Saved data entries:
* * *

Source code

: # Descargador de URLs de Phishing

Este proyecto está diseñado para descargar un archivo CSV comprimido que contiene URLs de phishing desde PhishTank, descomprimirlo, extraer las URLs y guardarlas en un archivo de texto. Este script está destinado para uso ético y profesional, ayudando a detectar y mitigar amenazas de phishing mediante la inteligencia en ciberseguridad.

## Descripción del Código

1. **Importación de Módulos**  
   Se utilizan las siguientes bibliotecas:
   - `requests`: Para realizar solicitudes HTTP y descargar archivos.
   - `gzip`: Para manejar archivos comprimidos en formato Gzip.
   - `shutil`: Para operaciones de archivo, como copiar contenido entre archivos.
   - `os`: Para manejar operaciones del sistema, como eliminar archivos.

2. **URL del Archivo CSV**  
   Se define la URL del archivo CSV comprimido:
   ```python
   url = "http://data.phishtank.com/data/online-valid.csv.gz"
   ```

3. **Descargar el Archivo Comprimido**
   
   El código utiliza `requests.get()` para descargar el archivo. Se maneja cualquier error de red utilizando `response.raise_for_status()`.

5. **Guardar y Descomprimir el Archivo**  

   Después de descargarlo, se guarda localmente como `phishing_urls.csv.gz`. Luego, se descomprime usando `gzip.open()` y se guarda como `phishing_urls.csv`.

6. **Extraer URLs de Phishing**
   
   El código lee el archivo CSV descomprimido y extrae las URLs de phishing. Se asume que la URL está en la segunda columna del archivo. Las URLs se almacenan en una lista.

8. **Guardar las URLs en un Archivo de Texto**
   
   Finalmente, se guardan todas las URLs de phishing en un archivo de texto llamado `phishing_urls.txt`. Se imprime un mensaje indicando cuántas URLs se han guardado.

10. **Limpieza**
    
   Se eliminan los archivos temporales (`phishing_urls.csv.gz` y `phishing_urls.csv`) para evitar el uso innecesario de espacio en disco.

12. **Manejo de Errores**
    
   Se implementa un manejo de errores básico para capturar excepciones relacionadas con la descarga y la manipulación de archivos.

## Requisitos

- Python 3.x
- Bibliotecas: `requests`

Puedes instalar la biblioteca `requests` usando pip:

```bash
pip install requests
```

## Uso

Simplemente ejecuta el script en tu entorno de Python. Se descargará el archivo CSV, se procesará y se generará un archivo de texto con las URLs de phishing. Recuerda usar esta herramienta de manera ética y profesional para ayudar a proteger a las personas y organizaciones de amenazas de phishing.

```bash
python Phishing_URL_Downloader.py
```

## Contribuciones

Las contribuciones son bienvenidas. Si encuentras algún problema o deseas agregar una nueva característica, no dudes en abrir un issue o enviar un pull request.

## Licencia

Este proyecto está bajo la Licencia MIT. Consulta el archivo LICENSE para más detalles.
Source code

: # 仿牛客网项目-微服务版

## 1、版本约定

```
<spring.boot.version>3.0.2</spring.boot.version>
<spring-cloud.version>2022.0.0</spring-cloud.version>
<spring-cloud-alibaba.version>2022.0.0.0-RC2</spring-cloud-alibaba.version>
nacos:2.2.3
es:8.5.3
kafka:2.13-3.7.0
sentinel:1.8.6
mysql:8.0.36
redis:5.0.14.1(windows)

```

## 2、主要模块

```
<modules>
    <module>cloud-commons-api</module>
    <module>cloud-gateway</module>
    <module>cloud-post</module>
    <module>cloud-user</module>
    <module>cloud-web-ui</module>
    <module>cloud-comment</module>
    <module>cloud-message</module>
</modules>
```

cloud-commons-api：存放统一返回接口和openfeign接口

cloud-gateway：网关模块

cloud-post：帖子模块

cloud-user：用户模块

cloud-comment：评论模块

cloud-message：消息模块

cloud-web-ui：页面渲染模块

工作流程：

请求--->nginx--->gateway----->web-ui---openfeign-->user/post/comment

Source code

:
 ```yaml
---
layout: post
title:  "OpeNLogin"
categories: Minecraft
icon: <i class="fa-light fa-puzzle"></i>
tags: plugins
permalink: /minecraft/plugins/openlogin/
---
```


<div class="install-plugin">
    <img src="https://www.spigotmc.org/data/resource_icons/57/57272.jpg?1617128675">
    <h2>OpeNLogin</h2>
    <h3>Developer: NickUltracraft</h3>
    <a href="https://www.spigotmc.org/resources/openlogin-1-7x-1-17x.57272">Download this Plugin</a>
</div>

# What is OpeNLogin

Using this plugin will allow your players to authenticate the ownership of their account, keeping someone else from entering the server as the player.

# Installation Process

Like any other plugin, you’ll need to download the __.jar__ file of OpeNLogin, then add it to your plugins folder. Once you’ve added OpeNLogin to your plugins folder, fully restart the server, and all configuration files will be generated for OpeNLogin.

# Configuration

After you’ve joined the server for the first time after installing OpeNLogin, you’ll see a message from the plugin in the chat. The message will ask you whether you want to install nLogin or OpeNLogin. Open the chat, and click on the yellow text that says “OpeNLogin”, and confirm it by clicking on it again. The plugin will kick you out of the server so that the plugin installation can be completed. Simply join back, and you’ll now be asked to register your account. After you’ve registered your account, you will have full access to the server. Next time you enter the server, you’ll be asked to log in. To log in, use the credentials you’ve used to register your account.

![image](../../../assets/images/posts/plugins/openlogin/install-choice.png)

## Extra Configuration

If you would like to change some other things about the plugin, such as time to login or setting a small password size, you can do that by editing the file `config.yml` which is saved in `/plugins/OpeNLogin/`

* * *

Each line of the records belongs in the answer, reproduced exactly.

Source code

: # Descargador de URLs de Phishing

Este proyecto está diseñado para descargar un archivo CSV comprimido que contiene URLs de phishing desde PhishTank, descomprimirlo, extraer las URLs y guardarlas en un archivo de texto. Este script está destinado para uso ético y profesional, ayudando a detectar y mitigar amenazas de phishing mediante la inteligencia en ciberseguridad.

## Descripción del Código

1. **Importación de Módulos**  
   Se utilizan las siguientes bibliotecas:
   - `requests`: Para realizar solicitudes HTTP y descargar archivos.
   - `gzip`: Para manejar archivos comprimidos en formato Gzip.
   - `shutil`: Para operaciones de archivo, como copiar contenido entre archivos.
   - `os`: Para manejar operaciones del sistema, como eliminar archivos.

2. **URL del Archivo CSV**  
   Se define la URL del archivo CSV comprimido:
   ```python
   url = "http://data.phishtank.com/data/online-valid.csv.gz"
   ```

3. **Descargar el Archivo Comprimido**
   
   El código utiliza `requests.get()` para descargar el archivo. Se maneja cualquier error de red utilizando `response.raise_for_status()`.

5. **Guardar y Descomprimir el Archivo**  

   Después de descargarlo, se guarda localmente como `phishing_urls.csv.gz`. Luego, se descomprime usando `gzip.open()` y se guarda como `phishing_urls.csv`.

6. **Extraer URLs de Phishing**
   
   El código lee el archivo CSV descomprimido y extrae las URLs de phishing. Se asume que la URL está en la segunda columna del archivo. Las URLs se almacenan en una lista.

8. **Guardar las URLs en un Archivo de Texto**
   
   Finalmente, se guardan todas las URLs de phishing en un archivo de texto llamado `phishing_urls.txt`. Se imprime un mensaje indicando cuántas URLs se han guardado.

10. **Limpieza**
    
   Se eliminan los archivos temporales (`phishing_urls.csv.gz` y `phishing_urls.csv`) para evitar el uso innecesario de espacio en disco.

12. **Manejo de Errores**
    
   Se implementa un manejo de errores básico para capturar excepciones relacionadas con la descarga y la manipulación de archivos.

## Requisitos

- Python 3.x
- Bibliotecas: `requests`

Puedes instalar la biblioteca `requests` usando pip:

```bash
pip install requests
```

## Uso

Simplemente ejecuta el script en tu entorno de Python. Se descargará el archivo CSV, se procesará y se generará un archivo de texto con las URLs de phishing. Recuerda usar esta herramienta de manera ética y profesional para ayudar a proteger a las personas y organizaciones de amenazas de phishing.

```bash
python Phishing_URL_Downloader.py
```

## Contribuciones

Las contribuciones son bienvenidas. Si encuentras algún problema o deseas agregar una nueva característica, no dudes en abrir un issue o enviar un pull request.

## Licencia

Este proyecto está bajo la Licencia MIT. Consulta el archivo LICENSE para más detalles.
Source code

: # 仿牛客网项目-微服务版

## 1、版本约定

```
<spring.boot.version>3.0.2</spring.boot.version>
<spring-cloud.version>2022.0.0</spring-cloud.version>
<spring-cloud-alibaba.version>2022.0.0.0-RC2</spring-cloud-alibaba.version>
nacos:2.2.3
es:8.5.3
kafka:2.13-3.7.0
sentinel:1.8.6
mysql:8.0.36
redis:5.0.14.1(windows)

```

## 2、主要模块

```
<modules>
    <module>cloud-commons-api</module>
    <module>cloud-gateway</module>
    <module>cloud-post</module>
    <module>cloud-user</module>
    <module>cloud-web-ui</module>
    <module>cloud-comment</module>
    <module>cloud-message</module>
</modules>
```

cloud-commons-api：存放统一返回接口和openfeign接口

cloud-gateway：网关模块

cloud-post：帖子模块

cloud-user：用户模块

cloud-comment：评论模块

cloud-message：消息模块

cloud-web-ui：页面渲染模块

工作流程：

请求--->nginx--->gateway----->web-ui---openfeign-->user/post/comment

Source code

:
 ```yaml
---
layout: post
title:  "OpeNLogin"
categories: Minecraft
icon: <i class="fa-light fa-puzzle"></i>
tags: plugins
permalink: /minecraft/plugins/openlogin/
---
```


<div class="install-plugin">
    <img src="https://www.spigotmc.org/data/resource_icons/57/57272.jpg?1617128675">
    <h2>OpeNLogin</h2>
    <h3>Developer: NickUltracraft</h3>
    <a href="https://www.spigotmc.org/resources/openlogin-1-7x-1-17x.57272">Download this Plugin</a>
</div>

# What is OpeNLogin

Using this plugin will allow your players to authenticate the ownership of their account, keeping someone else from entering the server as the player.

# Installation Process

Like any other plugin, you’ll need to download the __.jar__ file of OpeNLogin, then add it to your plugins folder. Once you’ve added OpeNLogin to your plugins folder, fully restart the server, and all configuration files will be generated for OpeNLogin.

# Configuration

After you’ve joined the server for the first time after installing OpeNLogin, you’ll see a message from the plugin in the chat. The message will ask you whether you want to install nLogin or OpeNLogin. Open the chat, and click on the yellow text that says “OpeNLogin”, and confirm it by clicking on it again. The plugin will kick you out of the server so that the plugin installation can be completed. Simply join back, and you’ll now be asked to register your account. After you’ve registered your account, you will have full access to the server. Next time you enter the server, you’ll be asked to log in. To log in, use the credentials you’ve used to register your account.

![image](../../../assets/images/posts/plugins/openlogin/install-choice.png)

## Extra Configuration

If you would like to change some other things about the plugin, such as time to login or setting a small password size, you can do that by editing the file `config.yml` which is saved in `/plugins/OpeNLogin/`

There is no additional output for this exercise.